H.G. Matsyavatar Das

Monday, 7 May 2012

Action or Renunciation. (part 1/2) By Matsyavatara dasa (Marco Ferrini)

The Art of Perfect Action

In the third and fifth chapters of Bhagavad-gita Krishna explains to his disciple Arjuna the art of  perfect action.
The perfection of action – karma yoga – can not be reached unless one obtains a clear understanding and a proper discernment of what is beneficial and what is harmful for the spiritual evolution of the individual, that is why the right behavior, or acara, can be achieved only if the right knowledge, jnana, has already been acquired. Jnana can be completed and improved only with a proper practice that leads to vijnana, realized knowledge, the wisdom: the knowledge transformed in action and applied with creativity in the right time, in the right place and under the right circumstances. 
Bhagavad-gita answers to a complex question raised by Arjuna to Krishna: what is better - action or renunciation?
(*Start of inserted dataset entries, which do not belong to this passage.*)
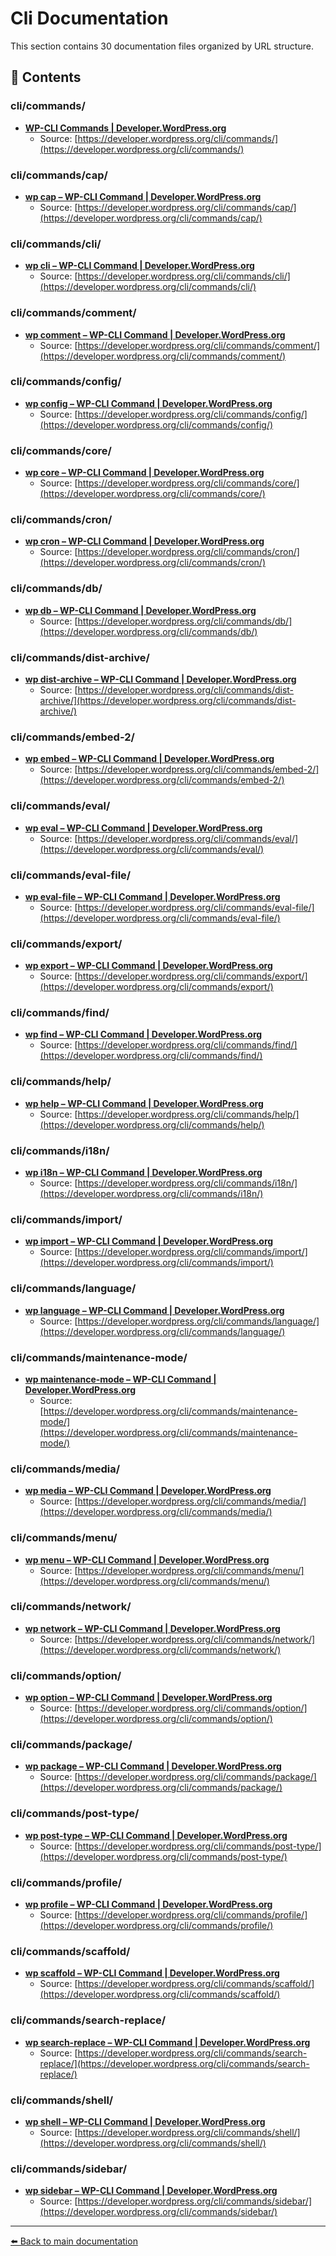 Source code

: # Cli Documentation

This section contains 30 documentation files organized by URL structure.

## 📄 Contents

### cli/commands/

- **[WP-CLI Commands | Developer.WordPress.org](WP-CLI_Commands_Developer.WordPress.org.md)**
  - Source: [https://developer.wordpress.org/cli/commands/](https://developer.wordpress.org/cli/commands/)

### cli/commands/cap/

- **[wp cap – WP-CLI Command | Developer.WordPress.org](wp_cap_–_WP-CLI_Command_Developer.WordPress.org.md)**
  - Source: [https://developer.wordpress.org/cli/commands/cap/](https://developer.wordpress.org/cli/commands/cap/)

### cli/commands/cli/

- **[wp cli – WP-CLI Command | Developer.WordPress.org](wp_cli_–_WP-CLI_Command_Developer.WordPress.org.md)**
  - Source: [https://developer.wordpress.org/cli/commands/cli/](https://developer.wordpress.org/cli/commands/cli/)

### cli/commands/comment/

- **[wp comment – WP-CLI Command | Developer.WordPress.org](wp_comment_–_WP-CLI_Command_Developer.WordPress.org.md)**
  - Source: [https://developer.wordpress.org/cli/commands/comment/](https://developer.wordpress.org/cli/commands/comment/)

### cli/commands/config/

- **[wp config – WP-CLI Command | Developer.WordPress.org](wp_config_–_WP-CLI_Command_Developer.WordPress.org.md)**
  - Source: [https://developer.wordpress.org/cli/commands/config/](https://developer.wordpress.org/cli/commands/config/)

### cli/commands/core/

- **[wp core – WP-CLI Command | Developer.WordPress.org](wp_core_–_WP-CLI_Command_Developer.WordPress.org.md)**
  - Source: [https://developer.wordpress.org/cli/commands/core/](https://developer.wordpress.org/cli/commands/core/)

### cli/commands/cron/

- **[wp cron – WP-CLI Command | Developer.WordPress.org](wp_cron_–_WP-CLI_Command_Developer.WordPress.org.md)**
  - Source: [https://developer.wordpress.org/cli/commands/cron/](https://developer.wordpress.org/cli/commands/cron/)

### cli/commands/db/

- **[wp db – WP-CLI Command | Developer.WordPress.org](wp_db_–_WP-CLI_Command_Developer.WordPress.org.md)**
  - Source: [https://developer.wordpress.org/cli/commands/db/](https://developer.wordpress.org/cli/commands/db/)

### cli/commands/dist-archive/

- **[wp dist-archive – WP-CLI Command | Developer.WordPress.org](wp_dist-archive_–_WP-CLI_Command_Developer.WordPress.org.md)**
  - Source: [https://developer.wordpress.org/cli/commands/dist-archive/](https://developer.wordpress.org/cli/commands/dist-archive/)

### cli/commands/embed-2/

- **[wp embed – WP-CLI Command | Developer.WordPress.org](wp_embed_–_WP-CLI_Command_Developer.WordPress.org.md)**
  - Source: [https://developer.wordpress.org/cli/commands/embed-2/](https://developer.wordpress.org/cli/commands/embed-2/)

### cli/commands/eval/

- **[wp eval – WP-CLI Command | Developer.WordPress.org](wp_eval_–_WP-CLI_Command_Developer.WordPress.org.md)**
  - Source: [https://developer.wordpress.org/cli/commands/eval/](https://developer.wordpress.org/cli/commands/eval/)

### cli/commands/eval-file/

- **[wp eval-file – WP-CLI Command | Developer.WordPress.org](wp_eval-file_–_WP-CLI_Command_Developer.WordPress.org.md)**
  - Source: [https://developer.wordpress.org/cli/commands/eval-file/](https://developer.wordpress.org/cli/commands/eval-file/)

### cli/commands/export/

- **[wp export – WP-CLI Command | Developer.WordPress.org](wp_export_–_WP-CLI_Command_Developer.WordPress.org.md)**
  - Source: [https://developer.wordpress.org/cli/commands/export/](https://developer.wordpress.org/cli/commands/export/)

### cli/commands/find/

- **[wp find – WP-CLI Command | Developer.WordPress.org](wp_find_–_WP-CLI_Command_Developer.WordPress.org.md)**
  - Source: [https://developer.wordpress.org/cli/commands/find/](https://developer.wordpress.org/cli/commands/find/)

### cli/commands/help/

- **[wp help – WP-CLI Command | Developer.WordPress.org](wp_help_–_WP-CLI_Command_Developer.WordPress.org.md)**
  - Source: [https://developer.wordpress.org/cli/commands/help/](https://developer.wordpress.org/cli/commands/help/)

### cli/commands/i18n/

- **[wp i18n – WP-CLI Command | Developer.WordPress.org](wp_i18n_–_WP-CLI_Command_Developer.WordPress.org.md)**
  - Source: [https://developer.wordpress.org/cli/commands/i18n/](https://developer.wordpress.org/cli/commands/i18n/)

### cli/commands/import/

- **[wp import – WP-CLI Command | Developer.WordPress.org](wp_import_–_WP-CLI_Command_Developer.WordPress.org.md)**
  - Source: [https://developer.wordpress.org/cli/commands/import/](https://developer.wordpress.org/cli/commands/import/)

### cli/commands/language/

- **[wp language – WP-CLI Command | Developer.WordPress.org](wp_language_–_WP-CLI_Command_Developer.WordPress.org.md)**
  - Source: [https://developer.wordpress.org/cli/commands/language/](https://developer.wordpress.org/cli/commands/language/)

### cli/commands/maintenance-mode/

- **[wp maintenance-mode – WP-CLI Command | Developer.WordPress.org](wp_maintenance-mode_–_WP-CLI_Command_Developer.WordPress.org.md)**
  - Source: [https://developer.wordpress.org/cli/commands/maintenance-mode/](https://developer.wordpress.org/cli/commands/maintenance-mode/)

### cli/commands/media/

- **[wp media – WP-CLI Command | Developer.WordPress.org](wp_media_–_WP-CLI_Command_Developer.WordPress.org.md)**
  - Source: [https://developer.wordpress.org/cli/commands/media/](https://developer.wordpress.org/cli/commands/media/)

### cli/commands/menu/

- **[wp menu – WP-CLI Command | Developer.WordPress.org](wp_menu_–_WP-CLI_Command_Developer.WordPress.org.md)**
  - Source: [https://developer.wordpress.org/cli/commands/menu/](https://developer.wordpress.org/cli/commands/menu/)

### cli/commands/network/

- **[wp network – WP-CLI Command | Developer.WordPress.org](wp_network_–_WP-CLI_Command_Developer.WordPress.org.md)**
  - Source: [https://developer.wordpress.org/cli/commands/network/](https://developer.wordpress.org/cli/commands/network/)

### cli/commands/option/

- **[wp option – WP-CLI Command | Developer.WordPress.org](wp_option_–_WP-CLI_Command_Developer.WordPress.org.md)**
  - Source: [https://developer.wordpress.org/cli/commands/option/](https://developer.wordpress.org/cli/commands/option/)

### cli/commands/package/

- **[wp package – WP-CLI Command | Developer.WordPress.org](wp_package_–_WP-CLI_Command_Developer.WordPress.org.md)**
  - Source: [https://developer.wordpress.org/cli/commands/package/](https://developer.wordpress.org/cli/commands/package/)

### cli/commands/post-type/

- **[wp post-type – WP-CLI Command | Developer.WordPress.org](wp_post-type_–_WP-CLI_Command_Developer.WordPress.org.md)**
  - Source: [https://developer.wordpress.org/cli/commands/post-type/](https://developer.wordpress.org/cli/commands/post-type/)

### cli/commands/profile/

- **[wp profile – WP-CLI Command | Developer.WordPress.org](wp_profile_–_WP-CLI_Command_Developer.WordPress.org.md)**
  - Source: [https://developer.wordpress.org/cli/commands/profile/](https://developer.wordpress.org/cli/commands/profile/)

### cli/commands/scaffold/

- **[wp scaffold – WP-CLI Command | Developer.WordPress.org](wp_scaffold_–_WP-CLI_Command_Developer.WordPress.org.md)**
  - Source: [https://developer.wordpress.org/cli/commands/scaffold/](https://developer.wordpress.org/cli/commands/scaffold/)

### cli/commands/search-replace/

- **[wp search-replace – WP-CLI Command | Developer.WordPress.org](wp_search-replace_–_WP-CLI_Command_Developer.WordPress.org.md)**
  - Source: [https://developer.wordpress.org/cli/commands/search-replace/](https://developer.wordpress.org/cli/commands/search-replace/)

### cli/commands/shell/

- **[wp shell – WP-CLI Command | Developer.WordPress.org](wp_shell_–_WP-CLI_Command_Developer.WordPress.org.md)**
  - Source: [https://developer.wordpress.org/cli/commands/shell/](https://developer.wordpress.org/cli/commands/shell/)

### cli/commands/sidebar/

- **[wp sidebar – WP-CLI Command | Developer.WordPress.org](wp_sidebar_–_WP-CLI_Command_Developer.WordPress.org.md)**
  - Source: [https://developer.wordpress.org/cli/commands/sidebar/](https://developer.wordpress.org/cli/commands/sidebar/)


---

[⬅️ Back to main documentation](../README.md)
Krishna, in an admirable way, explains that it is impossible to give up acting completely: in reality the so-called inaction does not exist. Everyone in the world is inevitably obliged to act, there is no life without action, even a single breath implies some movement, by a rhythm which is integral to life (B.g. III.5). As Krishna states everybody acts according to the tendencies acquired during the previous life experiences; even the wise cannot refrain from action, not even for a moment, but his way of acting is completely different in nature compared to the one who is unaware of true knowledge and whose motivation is impure.
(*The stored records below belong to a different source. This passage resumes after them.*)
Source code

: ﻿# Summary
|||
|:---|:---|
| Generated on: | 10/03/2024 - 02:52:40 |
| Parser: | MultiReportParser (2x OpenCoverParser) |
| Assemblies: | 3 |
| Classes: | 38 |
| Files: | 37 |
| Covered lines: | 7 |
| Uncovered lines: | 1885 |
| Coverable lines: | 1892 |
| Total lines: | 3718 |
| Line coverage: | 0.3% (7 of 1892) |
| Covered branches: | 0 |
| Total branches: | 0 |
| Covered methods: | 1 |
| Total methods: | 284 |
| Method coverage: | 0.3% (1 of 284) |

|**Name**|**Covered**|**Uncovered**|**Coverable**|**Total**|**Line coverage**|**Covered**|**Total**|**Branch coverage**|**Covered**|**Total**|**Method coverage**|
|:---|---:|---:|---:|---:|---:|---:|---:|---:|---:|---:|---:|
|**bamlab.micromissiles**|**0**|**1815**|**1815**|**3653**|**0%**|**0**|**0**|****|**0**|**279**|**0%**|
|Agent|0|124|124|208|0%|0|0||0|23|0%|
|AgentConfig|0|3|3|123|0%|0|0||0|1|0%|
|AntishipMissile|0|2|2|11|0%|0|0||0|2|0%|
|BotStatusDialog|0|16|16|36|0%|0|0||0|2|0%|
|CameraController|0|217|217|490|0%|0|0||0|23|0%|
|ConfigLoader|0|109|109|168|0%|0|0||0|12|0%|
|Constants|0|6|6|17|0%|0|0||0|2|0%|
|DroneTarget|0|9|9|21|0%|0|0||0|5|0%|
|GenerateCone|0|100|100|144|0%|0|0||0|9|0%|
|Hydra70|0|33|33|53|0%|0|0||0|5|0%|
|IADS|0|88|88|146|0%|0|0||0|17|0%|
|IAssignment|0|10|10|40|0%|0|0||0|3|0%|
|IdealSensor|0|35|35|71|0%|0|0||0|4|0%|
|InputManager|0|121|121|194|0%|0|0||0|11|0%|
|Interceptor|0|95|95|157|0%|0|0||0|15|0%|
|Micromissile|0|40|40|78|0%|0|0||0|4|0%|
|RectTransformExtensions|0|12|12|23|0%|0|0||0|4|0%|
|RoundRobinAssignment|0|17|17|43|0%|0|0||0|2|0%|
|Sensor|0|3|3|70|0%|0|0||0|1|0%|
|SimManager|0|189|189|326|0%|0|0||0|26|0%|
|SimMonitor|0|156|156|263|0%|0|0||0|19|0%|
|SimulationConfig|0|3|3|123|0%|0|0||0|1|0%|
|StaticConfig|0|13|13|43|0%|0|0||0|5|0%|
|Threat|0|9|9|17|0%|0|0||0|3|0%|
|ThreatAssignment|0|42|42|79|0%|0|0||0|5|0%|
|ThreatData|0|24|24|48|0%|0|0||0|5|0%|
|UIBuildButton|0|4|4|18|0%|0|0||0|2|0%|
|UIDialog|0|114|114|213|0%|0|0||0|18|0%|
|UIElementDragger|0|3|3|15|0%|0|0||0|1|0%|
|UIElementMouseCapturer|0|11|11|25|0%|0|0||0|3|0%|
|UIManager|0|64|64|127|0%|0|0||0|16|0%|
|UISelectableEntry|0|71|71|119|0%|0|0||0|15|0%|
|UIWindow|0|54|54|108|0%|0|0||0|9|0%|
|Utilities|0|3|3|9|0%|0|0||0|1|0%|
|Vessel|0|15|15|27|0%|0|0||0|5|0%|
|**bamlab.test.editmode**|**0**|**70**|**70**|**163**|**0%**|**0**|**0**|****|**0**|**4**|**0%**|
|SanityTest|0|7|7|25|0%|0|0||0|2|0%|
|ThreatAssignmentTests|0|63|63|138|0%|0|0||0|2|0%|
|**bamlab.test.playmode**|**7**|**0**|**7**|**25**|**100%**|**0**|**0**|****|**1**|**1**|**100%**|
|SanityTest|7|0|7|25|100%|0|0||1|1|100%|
Krishna urges Arjuna with the following words: “Carry out your duty as action is better than inaction. Without acting the man is unable even to maintain his body” (B.g. III.8).
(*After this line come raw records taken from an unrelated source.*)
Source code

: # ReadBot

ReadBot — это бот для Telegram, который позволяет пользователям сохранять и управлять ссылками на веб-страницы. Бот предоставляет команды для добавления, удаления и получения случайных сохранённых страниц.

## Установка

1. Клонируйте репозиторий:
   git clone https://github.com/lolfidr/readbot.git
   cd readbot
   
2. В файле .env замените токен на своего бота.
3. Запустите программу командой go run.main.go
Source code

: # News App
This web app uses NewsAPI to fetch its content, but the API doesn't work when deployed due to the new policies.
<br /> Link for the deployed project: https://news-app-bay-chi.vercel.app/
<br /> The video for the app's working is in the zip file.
Therefore renunciation should be understood not just as a complete abstention from acting – that would be impossible – but as an abstention from the impure activities, that implies avoiding the objects of the senses (tyaga), people and experiences that can lead us astray from our spiritual path.
Once Arjuna has understood this important teaching, Krishna reveals higher truth and, in the fifth chapter, declares that both renunciation from action and devotional action lead to liberation but, of the two, the devotional action is better.